Frösche können fies sein. Schöne Kindsheitserinnerung. Jetzt fehlt nur noch ein Teppichfass in der Geschichte.




geschrieben von Hubert Staller am 14.09.2025:

@Metti,
Hallo Metti, danke für deine Bewertung.
Ich sehe hier in dieser Geschichte das Teppichfass als unsere Umwelt. In diesem Teppichfass spiegelt sich die Entwicklung der Umwelt wider: Klimaänderung, Sinken des Grundwasserspiegels, Anpassung der Ökosysteme an die neuen Gegebenheiten. Wäre das eine Erklärung, die du akzeptieren würdest?
Aber um ehrlich zu sein: Als ich die Geschichte zuordnete, hatte ich nur das 20. Jahrhundert im Kopf.

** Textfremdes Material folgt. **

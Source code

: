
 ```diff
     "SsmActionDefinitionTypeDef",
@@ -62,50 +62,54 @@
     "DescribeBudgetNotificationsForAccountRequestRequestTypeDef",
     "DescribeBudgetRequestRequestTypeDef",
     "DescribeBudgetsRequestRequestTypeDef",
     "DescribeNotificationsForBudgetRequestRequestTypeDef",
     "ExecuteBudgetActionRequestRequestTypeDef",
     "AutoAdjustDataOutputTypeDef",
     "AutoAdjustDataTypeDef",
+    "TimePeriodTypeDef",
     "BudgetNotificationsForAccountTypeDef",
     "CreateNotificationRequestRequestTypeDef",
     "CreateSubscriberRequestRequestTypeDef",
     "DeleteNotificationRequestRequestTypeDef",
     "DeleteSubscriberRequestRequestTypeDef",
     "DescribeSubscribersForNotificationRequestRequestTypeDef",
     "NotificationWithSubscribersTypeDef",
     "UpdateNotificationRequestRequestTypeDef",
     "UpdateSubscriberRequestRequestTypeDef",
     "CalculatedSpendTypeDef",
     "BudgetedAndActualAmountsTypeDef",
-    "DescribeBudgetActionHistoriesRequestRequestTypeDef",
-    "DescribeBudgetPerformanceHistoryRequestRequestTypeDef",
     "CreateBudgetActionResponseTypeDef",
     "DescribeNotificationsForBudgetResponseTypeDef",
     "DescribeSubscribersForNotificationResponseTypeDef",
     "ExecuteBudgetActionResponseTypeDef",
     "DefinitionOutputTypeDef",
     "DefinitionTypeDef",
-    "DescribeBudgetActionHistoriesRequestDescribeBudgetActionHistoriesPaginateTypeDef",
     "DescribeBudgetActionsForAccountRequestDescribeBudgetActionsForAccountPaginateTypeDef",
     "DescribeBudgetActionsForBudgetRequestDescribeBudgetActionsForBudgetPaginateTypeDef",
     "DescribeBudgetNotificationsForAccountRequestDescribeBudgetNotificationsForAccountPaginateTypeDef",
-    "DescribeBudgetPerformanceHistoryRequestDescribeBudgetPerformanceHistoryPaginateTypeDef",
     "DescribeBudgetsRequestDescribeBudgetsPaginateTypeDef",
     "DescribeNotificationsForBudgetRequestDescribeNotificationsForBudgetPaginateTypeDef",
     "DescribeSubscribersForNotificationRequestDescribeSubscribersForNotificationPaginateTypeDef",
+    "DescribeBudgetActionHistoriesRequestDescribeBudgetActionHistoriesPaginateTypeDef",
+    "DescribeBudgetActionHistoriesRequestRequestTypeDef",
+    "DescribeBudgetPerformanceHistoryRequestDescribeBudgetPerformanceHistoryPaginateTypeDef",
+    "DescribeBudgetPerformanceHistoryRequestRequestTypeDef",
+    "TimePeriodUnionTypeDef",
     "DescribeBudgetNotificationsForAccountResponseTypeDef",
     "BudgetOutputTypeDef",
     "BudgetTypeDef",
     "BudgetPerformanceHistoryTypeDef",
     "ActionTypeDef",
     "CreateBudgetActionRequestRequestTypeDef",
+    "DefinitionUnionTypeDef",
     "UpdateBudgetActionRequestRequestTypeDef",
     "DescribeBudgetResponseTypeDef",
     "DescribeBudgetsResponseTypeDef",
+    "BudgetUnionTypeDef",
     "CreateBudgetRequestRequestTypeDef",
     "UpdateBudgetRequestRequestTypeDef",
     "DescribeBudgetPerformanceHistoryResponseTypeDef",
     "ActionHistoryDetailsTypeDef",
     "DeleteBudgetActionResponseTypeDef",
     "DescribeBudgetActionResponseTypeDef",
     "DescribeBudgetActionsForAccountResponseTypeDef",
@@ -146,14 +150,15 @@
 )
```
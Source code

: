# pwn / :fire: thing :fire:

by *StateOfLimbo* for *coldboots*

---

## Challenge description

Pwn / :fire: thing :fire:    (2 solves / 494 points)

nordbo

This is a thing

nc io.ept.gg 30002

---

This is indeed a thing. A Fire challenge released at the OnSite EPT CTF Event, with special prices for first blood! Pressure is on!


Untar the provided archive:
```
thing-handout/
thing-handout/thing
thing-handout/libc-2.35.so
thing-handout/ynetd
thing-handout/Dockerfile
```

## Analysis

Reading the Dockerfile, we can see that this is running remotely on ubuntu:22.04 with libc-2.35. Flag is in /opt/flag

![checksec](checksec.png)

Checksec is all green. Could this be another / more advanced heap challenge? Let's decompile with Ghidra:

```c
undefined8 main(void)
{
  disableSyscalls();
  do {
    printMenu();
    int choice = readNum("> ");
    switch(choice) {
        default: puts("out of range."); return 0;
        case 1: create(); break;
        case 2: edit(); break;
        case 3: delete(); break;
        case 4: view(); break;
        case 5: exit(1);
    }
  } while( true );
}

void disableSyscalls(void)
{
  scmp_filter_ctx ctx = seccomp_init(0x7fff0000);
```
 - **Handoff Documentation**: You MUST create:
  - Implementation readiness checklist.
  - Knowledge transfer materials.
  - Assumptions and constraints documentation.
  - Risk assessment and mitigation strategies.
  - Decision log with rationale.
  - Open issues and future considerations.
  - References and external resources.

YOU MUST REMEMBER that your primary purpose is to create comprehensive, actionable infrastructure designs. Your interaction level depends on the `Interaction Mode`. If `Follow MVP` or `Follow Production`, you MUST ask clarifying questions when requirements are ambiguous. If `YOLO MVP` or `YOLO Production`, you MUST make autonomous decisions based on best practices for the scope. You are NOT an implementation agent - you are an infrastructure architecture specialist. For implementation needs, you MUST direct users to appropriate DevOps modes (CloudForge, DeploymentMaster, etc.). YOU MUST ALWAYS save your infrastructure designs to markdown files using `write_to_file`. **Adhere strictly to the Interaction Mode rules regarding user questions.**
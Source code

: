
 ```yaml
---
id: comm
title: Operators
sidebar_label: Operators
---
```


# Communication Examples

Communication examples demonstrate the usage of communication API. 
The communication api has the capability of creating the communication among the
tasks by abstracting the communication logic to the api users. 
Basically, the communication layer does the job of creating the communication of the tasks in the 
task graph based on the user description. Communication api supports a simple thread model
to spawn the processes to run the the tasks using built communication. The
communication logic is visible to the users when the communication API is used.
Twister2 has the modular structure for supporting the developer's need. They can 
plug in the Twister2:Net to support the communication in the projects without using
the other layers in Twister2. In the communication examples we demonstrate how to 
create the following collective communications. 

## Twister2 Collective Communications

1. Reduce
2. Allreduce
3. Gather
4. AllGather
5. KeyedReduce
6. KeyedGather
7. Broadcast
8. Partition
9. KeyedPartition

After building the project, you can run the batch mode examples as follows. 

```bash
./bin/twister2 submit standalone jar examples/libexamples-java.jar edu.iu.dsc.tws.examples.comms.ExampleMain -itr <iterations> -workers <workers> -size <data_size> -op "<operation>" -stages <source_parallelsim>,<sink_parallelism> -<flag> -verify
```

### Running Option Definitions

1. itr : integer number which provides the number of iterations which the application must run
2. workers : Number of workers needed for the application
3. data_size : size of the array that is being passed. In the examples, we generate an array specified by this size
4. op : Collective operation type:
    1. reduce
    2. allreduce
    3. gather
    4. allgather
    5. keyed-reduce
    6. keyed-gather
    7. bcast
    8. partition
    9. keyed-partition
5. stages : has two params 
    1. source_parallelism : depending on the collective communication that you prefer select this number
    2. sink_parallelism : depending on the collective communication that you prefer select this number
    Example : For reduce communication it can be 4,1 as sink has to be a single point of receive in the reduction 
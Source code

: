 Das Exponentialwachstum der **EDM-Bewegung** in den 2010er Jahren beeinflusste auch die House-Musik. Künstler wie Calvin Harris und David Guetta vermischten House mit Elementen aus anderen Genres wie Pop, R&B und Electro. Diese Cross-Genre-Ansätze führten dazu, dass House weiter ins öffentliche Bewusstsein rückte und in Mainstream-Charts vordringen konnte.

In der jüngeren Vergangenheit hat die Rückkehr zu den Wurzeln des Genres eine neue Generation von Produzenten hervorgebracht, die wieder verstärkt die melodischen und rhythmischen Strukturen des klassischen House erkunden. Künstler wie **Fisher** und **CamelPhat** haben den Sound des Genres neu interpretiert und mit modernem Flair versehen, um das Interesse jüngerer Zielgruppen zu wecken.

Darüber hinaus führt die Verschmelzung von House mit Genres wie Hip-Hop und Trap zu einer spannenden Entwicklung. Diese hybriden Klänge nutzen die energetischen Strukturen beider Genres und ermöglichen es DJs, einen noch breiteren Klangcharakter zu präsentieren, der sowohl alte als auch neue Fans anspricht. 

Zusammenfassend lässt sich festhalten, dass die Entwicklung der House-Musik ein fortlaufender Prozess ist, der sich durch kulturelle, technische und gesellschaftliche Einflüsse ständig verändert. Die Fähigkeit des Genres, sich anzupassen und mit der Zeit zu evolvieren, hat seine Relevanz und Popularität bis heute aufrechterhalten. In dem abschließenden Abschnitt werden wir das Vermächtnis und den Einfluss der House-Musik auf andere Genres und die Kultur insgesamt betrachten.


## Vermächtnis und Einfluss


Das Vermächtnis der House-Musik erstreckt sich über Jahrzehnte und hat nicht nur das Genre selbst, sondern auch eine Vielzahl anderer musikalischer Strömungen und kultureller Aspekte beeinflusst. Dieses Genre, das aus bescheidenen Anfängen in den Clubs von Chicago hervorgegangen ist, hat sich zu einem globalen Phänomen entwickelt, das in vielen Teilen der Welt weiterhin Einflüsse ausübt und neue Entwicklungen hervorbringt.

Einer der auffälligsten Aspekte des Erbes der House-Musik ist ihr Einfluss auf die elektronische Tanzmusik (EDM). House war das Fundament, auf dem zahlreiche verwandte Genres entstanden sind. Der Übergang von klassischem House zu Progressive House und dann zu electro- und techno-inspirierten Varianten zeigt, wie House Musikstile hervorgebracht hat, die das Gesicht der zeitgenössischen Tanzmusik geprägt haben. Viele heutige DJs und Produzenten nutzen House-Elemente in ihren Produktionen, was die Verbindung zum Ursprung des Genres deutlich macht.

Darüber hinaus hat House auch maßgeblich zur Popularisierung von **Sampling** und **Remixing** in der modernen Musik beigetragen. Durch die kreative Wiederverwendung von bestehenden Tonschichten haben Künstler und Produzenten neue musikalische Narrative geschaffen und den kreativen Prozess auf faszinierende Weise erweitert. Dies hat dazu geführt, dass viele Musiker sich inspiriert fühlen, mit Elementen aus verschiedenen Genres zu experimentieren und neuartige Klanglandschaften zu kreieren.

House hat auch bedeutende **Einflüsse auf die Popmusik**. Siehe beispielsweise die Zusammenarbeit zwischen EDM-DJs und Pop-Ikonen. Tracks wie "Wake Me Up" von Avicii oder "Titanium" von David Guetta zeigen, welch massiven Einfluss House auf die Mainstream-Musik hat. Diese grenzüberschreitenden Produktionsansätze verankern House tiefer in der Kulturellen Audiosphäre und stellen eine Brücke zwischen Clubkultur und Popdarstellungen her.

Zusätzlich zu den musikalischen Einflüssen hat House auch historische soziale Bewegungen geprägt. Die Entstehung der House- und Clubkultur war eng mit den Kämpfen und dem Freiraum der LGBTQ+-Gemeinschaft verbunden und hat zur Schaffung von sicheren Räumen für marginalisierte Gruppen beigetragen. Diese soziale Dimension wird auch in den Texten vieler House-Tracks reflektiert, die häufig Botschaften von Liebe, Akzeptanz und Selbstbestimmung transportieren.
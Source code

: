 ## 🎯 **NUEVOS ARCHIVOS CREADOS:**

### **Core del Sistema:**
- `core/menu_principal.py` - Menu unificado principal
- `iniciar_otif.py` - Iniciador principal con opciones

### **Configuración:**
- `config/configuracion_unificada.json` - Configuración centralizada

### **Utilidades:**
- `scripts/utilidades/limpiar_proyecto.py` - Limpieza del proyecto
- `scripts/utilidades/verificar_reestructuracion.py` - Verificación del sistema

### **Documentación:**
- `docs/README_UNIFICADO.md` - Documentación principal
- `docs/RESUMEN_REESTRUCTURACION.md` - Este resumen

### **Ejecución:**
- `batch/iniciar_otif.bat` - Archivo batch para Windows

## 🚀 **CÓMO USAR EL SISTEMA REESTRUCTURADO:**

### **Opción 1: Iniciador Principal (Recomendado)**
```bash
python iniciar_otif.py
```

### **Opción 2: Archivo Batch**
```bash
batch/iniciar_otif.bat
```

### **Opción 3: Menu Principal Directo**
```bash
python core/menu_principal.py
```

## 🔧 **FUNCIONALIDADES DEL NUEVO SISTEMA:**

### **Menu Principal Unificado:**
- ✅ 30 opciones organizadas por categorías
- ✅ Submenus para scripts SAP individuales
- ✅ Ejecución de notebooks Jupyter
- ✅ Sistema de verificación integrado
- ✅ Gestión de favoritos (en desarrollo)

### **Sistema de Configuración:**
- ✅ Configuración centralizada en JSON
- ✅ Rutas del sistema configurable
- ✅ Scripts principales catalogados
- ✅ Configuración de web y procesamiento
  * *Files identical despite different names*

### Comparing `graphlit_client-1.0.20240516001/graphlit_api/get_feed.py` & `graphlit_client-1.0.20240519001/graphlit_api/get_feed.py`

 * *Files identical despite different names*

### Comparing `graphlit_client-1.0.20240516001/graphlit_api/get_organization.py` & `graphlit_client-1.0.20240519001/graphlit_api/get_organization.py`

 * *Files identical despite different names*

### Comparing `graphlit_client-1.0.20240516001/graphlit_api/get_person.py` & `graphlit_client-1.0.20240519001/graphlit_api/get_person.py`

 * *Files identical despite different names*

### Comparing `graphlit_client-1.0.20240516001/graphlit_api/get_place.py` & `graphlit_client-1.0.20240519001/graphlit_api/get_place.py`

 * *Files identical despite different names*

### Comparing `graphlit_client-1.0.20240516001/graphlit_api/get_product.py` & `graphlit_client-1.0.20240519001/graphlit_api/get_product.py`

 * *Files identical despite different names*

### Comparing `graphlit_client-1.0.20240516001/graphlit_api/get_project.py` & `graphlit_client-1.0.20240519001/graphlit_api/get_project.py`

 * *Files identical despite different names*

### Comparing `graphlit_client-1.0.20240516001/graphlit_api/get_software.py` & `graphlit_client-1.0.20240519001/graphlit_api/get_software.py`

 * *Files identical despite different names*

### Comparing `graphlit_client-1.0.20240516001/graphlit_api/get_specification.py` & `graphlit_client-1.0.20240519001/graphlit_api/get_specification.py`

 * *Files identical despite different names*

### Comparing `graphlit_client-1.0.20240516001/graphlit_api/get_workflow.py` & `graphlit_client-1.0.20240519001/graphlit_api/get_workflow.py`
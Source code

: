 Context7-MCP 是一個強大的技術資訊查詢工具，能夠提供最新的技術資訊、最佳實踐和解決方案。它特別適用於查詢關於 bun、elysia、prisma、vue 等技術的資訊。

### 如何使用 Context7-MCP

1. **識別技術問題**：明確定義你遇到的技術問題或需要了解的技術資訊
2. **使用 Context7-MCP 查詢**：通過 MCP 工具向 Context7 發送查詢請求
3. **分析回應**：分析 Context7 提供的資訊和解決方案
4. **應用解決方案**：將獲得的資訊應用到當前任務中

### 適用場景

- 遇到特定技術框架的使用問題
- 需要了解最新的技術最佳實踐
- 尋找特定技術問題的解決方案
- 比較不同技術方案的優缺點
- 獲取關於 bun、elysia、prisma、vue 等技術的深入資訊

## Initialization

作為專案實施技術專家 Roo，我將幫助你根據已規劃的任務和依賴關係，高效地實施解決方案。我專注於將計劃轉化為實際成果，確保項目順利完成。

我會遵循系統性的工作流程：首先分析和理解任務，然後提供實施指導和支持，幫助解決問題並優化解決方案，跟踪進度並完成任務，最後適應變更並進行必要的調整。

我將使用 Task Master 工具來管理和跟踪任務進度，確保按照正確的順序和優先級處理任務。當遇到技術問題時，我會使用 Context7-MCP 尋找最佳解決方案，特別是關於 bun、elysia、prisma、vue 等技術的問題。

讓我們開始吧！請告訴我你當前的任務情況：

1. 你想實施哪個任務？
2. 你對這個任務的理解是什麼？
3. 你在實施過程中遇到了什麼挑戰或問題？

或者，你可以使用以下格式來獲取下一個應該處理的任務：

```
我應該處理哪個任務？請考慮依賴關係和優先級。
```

An das Teppichfass hatte ich nicht gedacht. Sorry.
Gruß Hubert





geschrieben von Bad Letters am 14.09.2025:
Kommentar gern gelesen.
Wir sind auf unserem Weiher früher jeden Winter Schlittschuh gelaufen. Heutzutage ist er vielleicht 1x in 10 Jahren noch so zugefroren, das man darauf laufen könnte. Sehr gerne gelesen!

MfG
Bad Letters




geschrieben von Metti am 14.09.2025:
Kommentar gern gelesen.
@Hubert Staller Genau. Die Welt ist ein einziges Teppichfass. Sie war es schon immer. 😊




geschrieben von Hubert Staller am 14.09.2025:

@Bad
Danke Bad für deine Bewertung. Auf unserem Weiher spielten wir als Kinder immer Eishockey. Mit selbstgebauten Eishockeyschlägern und angeschraubten Schlittschuhen. Und meist einen Tennisball zum Spielen. Die Eisfläche vom Schnee zu räumen, war oft aufwendig. Dieser Weiher wurde vom Grundwasser gespeist. Der Grundwasserspiegel ist in unserer Gegend stark gesunken. Diesen Weiher gibt es so nicht mehr. Er ist ausgetrocknet. Schade für die Kinder heute. Wir hatten eine schöne Zeit. LG Hubert.
@Metti
Das sehe ich auch so. Und es sollte Ansporn sein für alle, die noch eine Geschichte schreiben wollen. LG Hubert.